Justiça mantém preso suspeito de importunação sexual no metrô de Salvador

Por Redação 14/06/2026, às 11h20 - Atualizado às 11h27

A Justiça da Bahia manteve preso o homem identificado como Swan Tales Assis Santos, suspeito de praticar importunação sexual dentro de um vagão do metrô de Salvador. A decisão foi tomada pelo juiz Marcus Vinicius da Costa Paiva, da 1ª Vara das Garantias, durante audiência de custódia realizada após a prisão em flagrante.

O caso ocorreu na quinta-feira (11), na estação Acesso Norte, no bairro do Cabula. Segundo os autos, a vítima, uma jovem de 18 anos, relatou que o suspeito se aproveitou da aglomeração no vagão para praticar o ato. O homem foi contido por passageiros e detido por equipes de segurança.

Na decisão, o magistrado considerou a prisão legal e destacou a existência de provas que sustentam a acusação. “Presentes a materialidade e os indícios suficientes de autoria, a prisão é legal, motivo pelo qual homologo o auto de prisão em flagrante”, afirmou.

Apesar de o Ministério Público ter se manifestado pela concessão de liberdade provisória com medidas cautelares, o juiz optou pela conversão da prisão em preventiva. Ele ressaltou a gravidade do caso e o impacto social da conduta.

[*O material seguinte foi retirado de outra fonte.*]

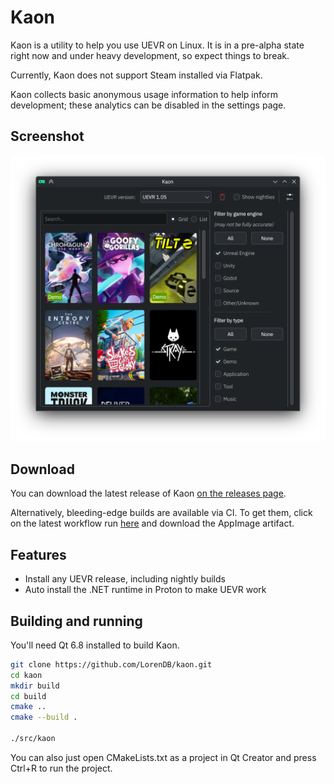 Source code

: # Kaon

Kaon is a utility to help you use UEVR on Linux. It is in a pre-alpha state right now
and under heavy development, so expect things to break.

Currently, Kaon does not support Steam installed via Flatpak.

Kaon collects basic anonymous usage information to help inform development; these analytics
can be disabled in the settings page.

## Screenshot

![Screenshot of Kaon](https://github.com/LorenDB/Kaon/blob/master/screenshot.png)

## Download

You can download the latest release of Kaon [on the releases page](https://github.com/LorenDB/kaon/releases/latest).

Alternatively, bleeding-edge builds are available via CI. To get them, click on the latest workflow run
[here](https://github.com/LorenDB/kaon/actions) and download the AppImage artifact.

## Features

- Install any UEVR release, including nightly builds
- Auto install the .NET runtime in Proton to make UEVR work

## Building and running

You'll need Qt 6.8 installed to build Kaon.

``` bash
git clone https://github.com/LorenDB/kaon.git
cd kaon
mkdir build
cd build
cmake ..
cmake --build .

./src/kaon
```

You can also just open CMakeLists.txt as a project in Qt Creator and press Ctrl+R to run the project.
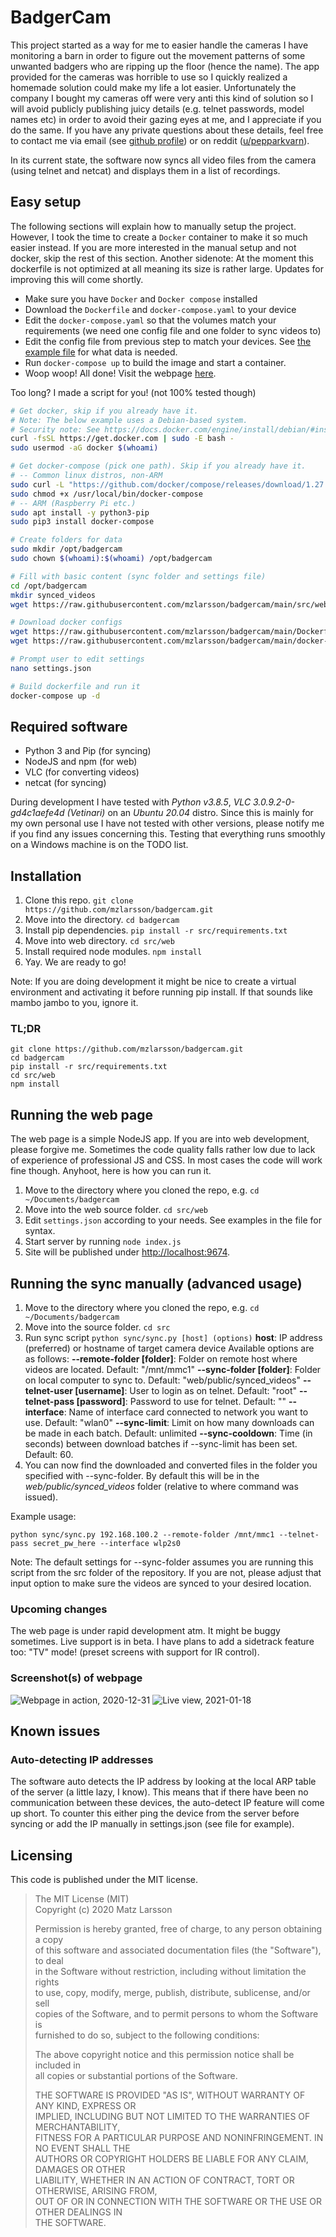 # BadgerCam
This project started as a way for me to easier handle the cameras I have monitoring a barn in order to figure out the movement patterns of some unwanted badgers who are ripping up the floor (hence the name). The app provided for the cameras was horrible to use so I quickly realized a homemade solution could make my life a lot easier. Unfortunately the company I bought my cameras off were very anti this kind of solution so I will avoid publicly publishing juicy details (e.g. telnet passwords, model names etc) in order to avoid their gazing eyes at me, and I appreciate if you do the same. If you have any private questions about these details, feel free to contact me via email (see [github profile](https://github.com/mzlarsson)) or on reddit ([u/pepparkvarn](https://www.reddit.com/user/pepparkvarn)).

In its current state, the software now syncs all video files from the camera (using telnet and netcat) and displays them in a list of recordings.

## Easy setup
The following sections will explain how to manually setup the project. However, I took the time to create a `Docker` container to make it so much easier instead. If you are more interested in the manual setup and not docker, skip the rest of this section. Another sidenote: At the moment this dockerfile is not optimized at all meaning its size is rather large. Updates for improving this will come shortly.

* Make sure you have `Docker` and `Docker compose` installed
* Download the `Dockerfile` and `docker-compose.yaml` to your device
* Edit the `docker-compose.yaml` so that the volumes match your requirements (we need one config file and one folder to sync videos to)
* Edit the config file from previous step to match your devices. See [the example file](https://github.com/mzlarsson/badgercam/blob/main/src/web/settings.json) for what data is needed.
* Run `docker-compose up` to build the image and start a container.
* Woop woop! All done! Visit the webpage [here](http://localhost:9674).

Too long? I made a script for you! (not 100% tested though)
```bash
# Get docker, skip if you already have it.
# Note: The below example uses a Debian-based system.
# Security note: See https://docs.docker.com/engine/install/debian/#install-using-the-convenience-script before proceeding.
curl -fsSL https://get.docker.com | sudo -E bash -
sudo usermod -aG docker $(whoami)

# Get docker-compose (pick one path). Skip if you already have it.
# -- Common linux distros, non-ARM
sudo curl -L "https://github.com/docker/compose/releases/download/1.27.4/docker-compose-$(uname -s)-$(uname -m)" -o /usr/local/bin/docker-compose
sudo chmod +x /usr/local/bin/docker-compose
# -- ARM (Raspberry Pi etc.)
sudo apt install -y python3-pip
sudo pip3 install docker-compose

# Create folders for data
sudo mkdir /opt/badgercam
sudo chown $(whoami):$(whoami) /opt/badgercam

# Fill with basic content (sync folder and settings file)
cd /opt/badgercam
mkdir synced_videos
wget https://raw.githubusercontent.com/mzlarsson/badgercam/main/src/web/settings.json

# Download docker configs
wget https://raw.githubusercontent.com/mzlarsson/badgercam/main/Dockerfile
wget https://raw.githubusercontent.com/mzlarsson/badgercam/main/docker-compose.yaml

# Prompt user to edit settings
nano settings.json

# Build dockerfile and run it
docker-compose up -d
```

## Required software
* Python 3 and Pip (for syncing)
* NodeJS and npm (for web)
* VLC (for converting videos)
* netcat (for syncing)

During development I have tested with *Python v3.8.5*, *VLC 3.0.9.2-0-gd4c1aefe4d (Vetinari)* on an *Ubuntu 20.04* distro. Since this is mainly for my own personal use I have not tested with other versions, please notify me if you find any issues concerning this. Testing that everything runs smoothly on a Windows machine is on the TODO list.

## Installation
1. Clone this repo. `git clone https://github.com/mzlarsson/badgercam.git`
2. Move into the directory. `cd badgercam`
3. Install pip dependencies. `pip install -r src/requirements.txt`
4. Move into web directory. `cd src/web`
5. Install required node modules. `npm install`
6. Yay. We are ready to go!

Note: If you are doing development it might be nice to create a virtual environment and activating it before running pip install. If that sounds like mambo jambo to you, ignore it.

### TL;DR
    git clone https://github.com/mzlarsson/badgercam.git
    cd badgercam
    pip install -r src/requirements.txt
    cd src/web
    npm install 

## Running the web page
The web page is a simple NodeJS app. If you are into web development, please forgive me. Sometimes the code quality falls rather low due to lack of experience of professional JS and CSS. In most cases the code will work fine though. Anyhoot, here is how you can run it.

1. Move to the directory where you cloned the repo, e.g. `cd ~/Documents/badgercam`
2. Move into the web source folder. `cd src/web`
3. Edit `settings.json` according to your needs. See examples in the file for syntax.
4. Start server by running `node index.js`
5. Site will be published under [http://localhost:9674](http://localhost:9674).

## Running the sync manually (advanced usage)
1. Move to the directory where you cloned the repo, e.g. `cd ~/Documents/badgercam`
2. Move into the source folder. `cd src`
3. Run sync script `python sync/sync.py [host] (options)`
    **host**: IP address (preferred) or hostname of target camera device
    Available options are as follows:
    **--remote-folder [folder]**: Folder on remote host where videos are located. Default: "/mnt/mmc1"
    **--sync-folder [folder]**: Folder on local computer to sync to. Default: "web/public/synced_videos"
    **--telnet-user [username]**: User to login as on telnet. Default: "root"
    **--telnet-pass [password]**: Password to use for telnet. Default: ""
    **--interface**: Name of interface card connected to network you want to use. Default: "wlan0"
    **--sync-limit**: Limit on how many downloads can be made in each batch. Default: unlimited
    **--sync-cooldown**: Time (in seconds) between download batches if --sync-limit has been set. Default: 60.
4. You can now find the downloaded and converted files in the folder you specified with --sync-folder. By default this will be in the *web/public/synced_videos* folder (relative to where command was issued).

Example usage:

    python sync/sync.py 192.168.100.2 --remote-folder /mnt/mmc1 --telnet-pass secret_pw_here --interface wlp2s0

Note: The default settings for --sync-folder assumes you are running this script from the src folder of the repository. If you are not, please adjust that input option to make sure the videos are synced to your desired location.

### Upcoming changes
The web page is under rapid development atm. It might be buggy sometimes. Live support is in beta. I have plans to add a sidetrack feature too: "TV" mode! (preset screens with support for IR control).

### Screenshot(s) of webpage
![Webpage in action, 2020-12-31](documentation/screenshot_20201231.png)
![Live view, 2021-01-18](documentation/screenshot_20210118.png)

## Known issues
### Auto-detecting IP addresses
The software auto detects the IP address by looking at the local ARP table of the server (a little lazy, I know). This means that if there have been no communication between these devices, the auto-detect IP feature will come up short. To counter this either ping the device from the server before syncing or add the IP manually in settings.json (see file for example).

## Licensing
This code is published under the MIT license.

> The MIT License (MIT)  
> Copyright (c) 2020 Matz Larsson
>
> Permission is hereby granted, free of charge, to any person obtaining a copy  
of this software and associated documentation files (the "Software"), to deal  
in the Software without restriction, including without limitation the rights  
to use, copy, modify, merge, publish, distribute, sublicense, and/or sell  
copies of the Software, and to permit persons to whom the Software is  
furnished to do so, subject to the following conditions:  
>
> The above copyright notice and this permission notice shall be included in  
all copies or substantial portions of the Software.  
>
> THE SOFTWARE IS PROVIDED "AS IS", WITHOUT WARRANTY OF ANY KIND, EXPRESS OR  
IMPLIED, INCLUDING BUT NOT LIMITED TO THE WARRANTIES OF MERCHANTABILITY,  
FITNESS FOR A PARTICULAR PURPOSE AND NONINFRINGEMENT. IN NO EVENT SHALL THE  
AUTHORS OR COPYRIGHT HOLDERS BE LIABLE FOR ANY CLAIM, DAMAGES OR OTHER  
LIABILITY, WHETHER IN AN ACTION OF CONTRACT, TORT OR OTHERWISE, ARISING FROM,  
OUT OF OR IN CONNECTION WITH THE SOFTWARE OR THE USE OR OTHER DEALINGS IN  
THE SOFTWARE.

“A conduta narrada […] revela modus operandi de elevada reprovabilidade social, marcada pela violação à dignidade e à liberdade sexual da vítima”, destacou o magistrado, ao justificar a necessidade da prisão.

Ainda segundo a decisão, o contexto do crime, ocorrido em transporte público, contribui para aumentar a sensação de insegurança entre usuários do sistema. O juiz também apontou risco de reiteração criminosa e concluiu que medidas cautelares alternativas não seriam suficientes neste momento.

“A gravidade concreta do fato […] e o risco de reiteração delitiva justificam a custódia cautelar”, registrou. Com isso, o magistrado determinou a conversão da prisão em flagrante em preventiva “para garantia da ordem pública”, com base nos artigos 312 e 313 do Código de Processo Penal.

A decisão também prevê que o custodiado receba acompanhamento de saúde no sistema prisional, após menção a possível abalo psicológico. O juiz determinou avaliação médica e medidas para preservar a integridade física e psíquica do investigado.

O caso segue em investigação pela Delegacia Especial de Atendimento à Mulher (Deam), responsável pela apuração.